This is the first Cure album that really feels like a Cure album: dark, gothic and drearily wonderful.
Kronomyth 2.0: A heavenly seventeen.
The opening argument for The Cure’s new, dark manifesto is two minutes of instrumental music that creeps like a cool mist over a moonlit cemetery. In other words, this is the first record that actually sounds like a Cure record in all of its psychedelic, gothic glory. The vision is still a little murky here, but all the familiar pieces were beginning to take shape: Robert Smith’s pained and vulnerable voice, the flanged guitars, atmospheric keyboards and seductively slinky bass lines. Songs like “A Forest,” “In Your House” and “Play For Today” begin to carve out a distinctive and effective style for The Cure that builds on the sound of contemporaries like Joy Division, Siouxsie and the Banshees and Wire, and adds the gilding of a beautiful melancholy to it.
The lyrical imagery invokes darkness, night and cold; lovers are lost in the forest, dreams are dead. It isn’t nihilism so much as a natural affinity for the night and the dark reflections it inspires. Suspended in the act of introspection, time loses meaning as the remembrances of sweetness and sadness are eternally savored. Seventeen years become seventeen seconds that feel like an eternity in the gothic midnight of the mind.

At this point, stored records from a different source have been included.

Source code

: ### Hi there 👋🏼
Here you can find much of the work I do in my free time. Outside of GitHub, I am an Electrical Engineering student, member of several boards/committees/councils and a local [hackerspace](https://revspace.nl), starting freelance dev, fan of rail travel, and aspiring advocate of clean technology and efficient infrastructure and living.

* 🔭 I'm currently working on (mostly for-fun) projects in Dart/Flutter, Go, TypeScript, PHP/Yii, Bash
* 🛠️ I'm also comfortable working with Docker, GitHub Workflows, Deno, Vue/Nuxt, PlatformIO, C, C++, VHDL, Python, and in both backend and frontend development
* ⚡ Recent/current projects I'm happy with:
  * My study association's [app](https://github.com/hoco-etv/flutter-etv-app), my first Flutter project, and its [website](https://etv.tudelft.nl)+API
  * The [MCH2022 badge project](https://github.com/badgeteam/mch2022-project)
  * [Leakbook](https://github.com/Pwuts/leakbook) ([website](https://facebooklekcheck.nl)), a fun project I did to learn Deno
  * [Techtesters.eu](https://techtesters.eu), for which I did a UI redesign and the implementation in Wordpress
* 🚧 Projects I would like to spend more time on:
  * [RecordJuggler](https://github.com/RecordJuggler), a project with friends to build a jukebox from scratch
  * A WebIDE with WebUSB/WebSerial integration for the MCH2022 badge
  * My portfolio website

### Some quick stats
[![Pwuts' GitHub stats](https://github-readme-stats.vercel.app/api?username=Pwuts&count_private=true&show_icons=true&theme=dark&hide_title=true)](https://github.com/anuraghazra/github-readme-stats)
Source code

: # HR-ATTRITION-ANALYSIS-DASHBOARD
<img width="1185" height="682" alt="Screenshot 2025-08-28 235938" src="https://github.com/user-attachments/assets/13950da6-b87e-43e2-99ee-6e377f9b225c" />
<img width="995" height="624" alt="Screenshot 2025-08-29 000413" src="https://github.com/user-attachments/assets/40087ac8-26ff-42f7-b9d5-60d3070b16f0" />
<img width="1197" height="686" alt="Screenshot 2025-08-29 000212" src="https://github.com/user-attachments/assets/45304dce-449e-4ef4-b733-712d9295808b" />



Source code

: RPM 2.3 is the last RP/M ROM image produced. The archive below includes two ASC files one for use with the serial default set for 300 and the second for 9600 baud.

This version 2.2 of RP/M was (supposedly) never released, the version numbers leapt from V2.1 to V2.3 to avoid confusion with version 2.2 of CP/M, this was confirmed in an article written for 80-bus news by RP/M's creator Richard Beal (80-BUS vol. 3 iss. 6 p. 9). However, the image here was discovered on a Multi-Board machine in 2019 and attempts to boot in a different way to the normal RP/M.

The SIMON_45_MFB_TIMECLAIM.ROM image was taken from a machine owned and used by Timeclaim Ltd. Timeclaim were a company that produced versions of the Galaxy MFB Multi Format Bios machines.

With Laurence Tollhurst and Simon Gallup on board, the core lineup of The Cure was now intact. Subsequent albums would refine the vision, delve into darker places with lurid detail and finally emerge at the end of the mind’s tunnel into a brighter, better place. Three Imaginary Boys, as good as it is, remains something of a false start. Seventeen Seconds is the beginning of a much longer, deeper journey and a logical starting place for longtime fans.
Original LP Version
A1. A Reflection (2:08)
A2. Play For Today (3:38)
A3. Secrets (3:19)
A4. In Your House (4:06)
A5. Three (2:35)
B1. The Final Sound (0:52)
B2. A Forest (5:54)
B3. M (3:03)
B4. At Night (5:54)
B5. Seventeen Seconds (4:01)
All titles written by Simon Gallup, Matthieu Hartley, Robert Smith and Laurence Tollhurst.
2005 reissue bonus disc
1. I’m A Cult Hero
2. I Dig You
3. Another Journey By Train (home demo)
4. Secrets (home demo)
5. Seventeen Seconds (live)
6. In Your House (live)
7. Three (alt studio mix)
8. I Dig You (live)
9. I’m A Cult Hero (live)
10. M (live)
11. The Final Sound (live)
12. A Reflection (live)
13. Play For Today (live)
14. At Night (live)
15. A Forest (live)
The Players
Simon Gallup (bass), Matthieu Hartley (keyboards), Robert Smith (guitar, vocals), Laurence Tollhurst (drums). Produced by Robert Smith and Mike Hedges, assisted by Chris Parry and M L S; engineered by Mike Hedges and Mike Dutton.
The Pictures
Cover art by Bill Smith and The Cure. Photography by Andrew Douglas.
The Plastic
Released on elpee and cassette on April 18, 1980 in the UK (Fiction, FIX 004), Australia (Sire, 250621-1/4) and Germany (Fiction, 0060.305). Reached #20 on the UK charts.
- Re-issued on elpee, cassette and compact disc in 1988 in the US (Elektra, 60784-1/4/2).
- Re-issued on elpee on December 1, 1990 in Japan (Polydor, POCP-1873).
- Re-released on remastered, expanded 2CD in 2005 in the US (Rhino, R2 74682).
- Re-issued on remastered compact disc in 2006 in the US (Rhino, R2 73349).
- Re-issued on remastered compact disc in 2008 in Japan (Fiction, UICY-93478).
- Re-issued on expanded 180g vinyl 2LP in 2008 the UK (Vinyl Lovers, VL990358LP).
- Re-issued on 140g white vinyl elpee in 2008 in the EU (Vinyl Lovers, 990359).
- Re-issued on 180g vinyl in 2011 in the Netherlands (Music on Vinyl, MOVLP394).